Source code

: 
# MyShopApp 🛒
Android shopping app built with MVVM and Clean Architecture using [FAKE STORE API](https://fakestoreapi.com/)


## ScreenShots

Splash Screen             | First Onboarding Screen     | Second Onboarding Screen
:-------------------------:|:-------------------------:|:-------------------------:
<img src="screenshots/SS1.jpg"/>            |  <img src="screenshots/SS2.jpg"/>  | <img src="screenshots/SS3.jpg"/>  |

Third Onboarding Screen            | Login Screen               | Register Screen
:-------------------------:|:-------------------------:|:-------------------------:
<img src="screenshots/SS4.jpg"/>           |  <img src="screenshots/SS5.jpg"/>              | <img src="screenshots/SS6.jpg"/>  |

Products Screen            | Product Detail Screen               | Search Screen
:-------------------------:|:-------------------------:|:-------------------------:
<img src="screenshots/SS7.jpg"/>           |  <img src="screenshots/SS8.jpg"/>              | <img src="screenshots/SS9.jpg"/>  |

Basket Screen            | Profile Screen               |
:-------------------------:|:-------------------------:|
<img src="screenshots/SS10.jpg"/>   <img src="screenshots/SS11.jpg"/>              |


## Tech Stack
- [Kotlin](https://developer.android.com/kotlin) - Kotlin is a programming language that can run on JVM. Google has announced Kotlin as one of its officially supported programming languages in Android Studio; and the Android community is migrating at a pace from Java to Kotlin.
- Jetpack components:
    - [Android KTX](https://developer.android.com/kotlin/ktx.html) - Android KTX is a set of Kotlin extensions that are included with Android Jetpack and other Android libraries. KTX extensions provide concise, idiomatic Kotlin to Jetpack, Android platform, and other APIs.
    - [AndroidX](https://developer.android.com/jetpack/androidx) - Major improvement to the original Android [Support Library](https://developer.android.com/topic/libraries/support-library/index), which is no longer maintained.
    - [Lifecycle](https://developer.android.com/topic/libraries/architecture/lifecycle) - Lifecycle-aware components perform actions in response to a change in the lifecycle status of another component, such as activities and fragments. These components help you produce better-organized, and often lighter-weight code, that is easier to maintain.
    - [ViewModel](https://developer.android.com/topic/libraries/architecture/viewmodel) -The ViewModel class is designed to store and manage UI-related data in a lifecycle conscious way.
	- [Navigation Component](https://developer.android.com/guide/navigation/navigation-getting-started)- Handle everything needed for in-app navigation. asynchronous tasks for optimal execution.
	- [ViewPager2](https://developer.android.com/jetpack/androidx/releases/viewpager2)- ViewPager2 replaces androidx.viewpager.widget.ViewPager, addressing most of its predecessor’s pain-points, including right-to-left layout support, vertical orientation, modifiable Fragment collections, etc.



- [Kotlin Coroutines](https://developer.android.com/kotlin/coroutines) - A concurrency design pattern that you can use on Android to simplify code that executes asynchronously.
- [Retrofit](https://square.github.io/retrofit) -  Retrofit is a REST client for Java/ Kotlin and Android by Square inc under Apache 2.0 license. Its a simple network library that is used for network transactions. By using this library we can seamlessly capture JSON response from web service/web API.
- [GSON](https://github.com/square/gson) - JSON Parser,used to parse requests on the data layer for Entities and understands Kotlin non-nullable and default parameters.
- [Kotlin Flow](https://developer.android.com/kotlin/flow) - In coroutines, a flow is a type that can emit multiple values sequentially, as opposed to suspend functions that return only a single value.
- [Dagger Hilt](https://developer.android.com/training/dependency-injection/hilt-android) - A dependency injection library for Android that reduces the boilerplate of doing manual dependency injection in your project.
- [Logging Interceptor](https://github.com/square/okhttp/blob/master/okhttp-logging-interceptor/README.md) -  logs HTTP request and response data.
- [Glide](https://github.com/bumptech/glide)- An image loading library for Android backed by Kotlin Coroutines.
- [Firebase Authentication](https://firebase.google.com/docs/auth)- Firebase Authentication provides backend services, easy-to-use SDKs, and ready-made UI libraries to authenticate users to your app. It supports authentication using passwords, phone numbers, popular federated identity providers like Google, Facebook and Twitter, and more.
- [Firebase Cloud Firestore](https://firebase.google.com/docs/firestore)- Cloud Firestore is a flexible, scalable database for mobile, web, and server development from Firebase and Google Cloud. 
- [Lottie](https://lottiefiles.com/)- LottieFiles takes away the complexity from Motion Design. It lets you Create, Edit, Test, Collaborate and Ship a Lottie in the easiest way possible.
= = = = =
(Work request)
Once more, write out all the data above exactly as given.

(Output of the task)
Source code

: 
# MyShopApp 🛒
Android shopping app built with MVVM and Clean Architecture using [FAKE STORE API](https://fakestoreapi.com/)


## ScreenShots

Splash Screen             | First Onboarding Screen     | Second Onboarding Screen
:-------------------------:|:-------------------------:|:-------------------------:
<img src="screenshots/SS1.jpg"/>            |  <img src="screenshots/SS2.jpg"/>  | <img src="screenshots/SS3.jpg"/>  |

Third Onboarding Screen            | Login Screen               | Register Screen
:-------------------------:|:-------------------------:|:-------------------------:
<img src="screenshots/SS4.jpg"/>           |  <img src="screenshots/SS5.jpg"/>              | <img src="screenshots/SS6.jpg"/>  |

Products Screen            | Product Detail Screen               | Search Screen
:-------------------------:|:-------------------------:|:-------------------------:
<img src="screenshots/SS7.jpg"/>           |  <img src="screenshots/SS8.jpg"/>              | <img src="screenshots/SS9.jpg"/>  |

Basket Screen            | Profile Screen               |
:-------------------------:|:-------------------------:|
<img src="screenshots/SS10.jpg"/>   <img src="screenshots/SS11.jpg"/>              |


## Tech Stack
- [Kotlin](https://developer.android.com/kotlin) - Kotlin is a programming language that can run on JVM. Google has announced Kotlin as one of its officially supported programming languages in Android Studio; and the Android community is migrating at a pace from Java to Kotlin.
- Jetpack components:
    - [Android KTX](https://developer.android.com/kotlin/ktx.html) - Android KTX is a set of Kotlin extensions that are included with Android Jetpack and other Android libraries. KTX extensions provide concise, idiomatic Kotlin to Jetpack, Android platform, and other APIs.
    - [AndroidX](https://developer.android.com/jetpack/androidx) - Major improvement to the original Android [Support Library](https://developer.android.com/topic/libraries/support-library/index), which is no longer maintained.
    - [Lifecycle](https://developer.android.com/topic/libraries/architecture/lifecycle) - Lifecycle-aware components perform actions in response to a change in the lifecycle status of another component, such as activities and fragments. These components help you produce better-organized, and often lighter-weight code, that is easier to maintain.
    - [ViewModel](https://developer.android.com/topic/libraries/architecture/viewmodel) -The ViewModel class is designed to store and manage UI-related data in a lifecycle conscious way.
	- [Navigation Component](https://developer.android.com/guide/navigation/navigation-getting-started)- Handle everything needed for in-app navigation. asynchronous tasks for optimal execution.
	- [ViewPager2](https://developer.android.com/jetpack/androidx/releases/viewpager2)- ViewPager2 replaces androidx.viewpager.widget.ViewPager, addressing most of its predecessor’s pain-points, including right-to-left layout support, vertical orientation, modifiable Fragment collections, etc.



- [Kotlin Coroutines](https://developer.android.com/kotlin/coroutines) - A concurrency design pattern that you can use on Android to simplify code that executes asynchronously.
- [Retrofit](https://square.github.io/retrofit) -  Retrofit is a REST client for Java/ Kotlin and Android by Square inc under Apache 2.0 license. Its a simple network library that is used for network transactions. By using this library we can seamlessly capture JSON response from web service/web API.
- [GSON](https://github.com/square/gson) - JSON Parser,used to parse requests on the data layer for Entities and understands Kotlin non-nullable and default parameters.
- [Kotlin Flow](https://developer.android.com/kotlin/flow) - In coroutines, a flow is a type that can emit multiple values sequentially, as opposed to suspend functions that return only a single value.
- [Dagger Hilt](https://developer.android.com/training/dependency-injection/hilt-android) - A dependency injection library for Android that reduces the boilerplate of doing manual dependency injection in your project.
- [Logging Interceptor](https://github.com/square/okhttp/blob/master/okhttp-logging-interceptor/README.md) -  logs HTTP request and response data.
- [Glide](https://github.com/bumptech/glide)- An image loading library for Android backed by Kotlin Coroutines.
- [Firebase Authentication](https://firebase.google.com/docs/auth)- Firebase Authentication provides backend services, easy-to-use SDKs, and ready-made UI libraries to authenticate users to your app. It supports authentication using passwords, phone numbers, popular federated identity providers like Google, Facebook and Twitter, and more.
- [Firebase Cloud Firestore](https://firebase.google.com/docs/firestore)- Cloud Firestore is a flexible, scalable database for mobile, web, and server development from Firebase and Google Cloud. 
- [Lottie](https://lottiefiles.com/)- LottieFiles takes away the complexity from Motion Design. It lets you Create, Edit, Test, Collaborate and Ship a Lottie in the easiest way possible.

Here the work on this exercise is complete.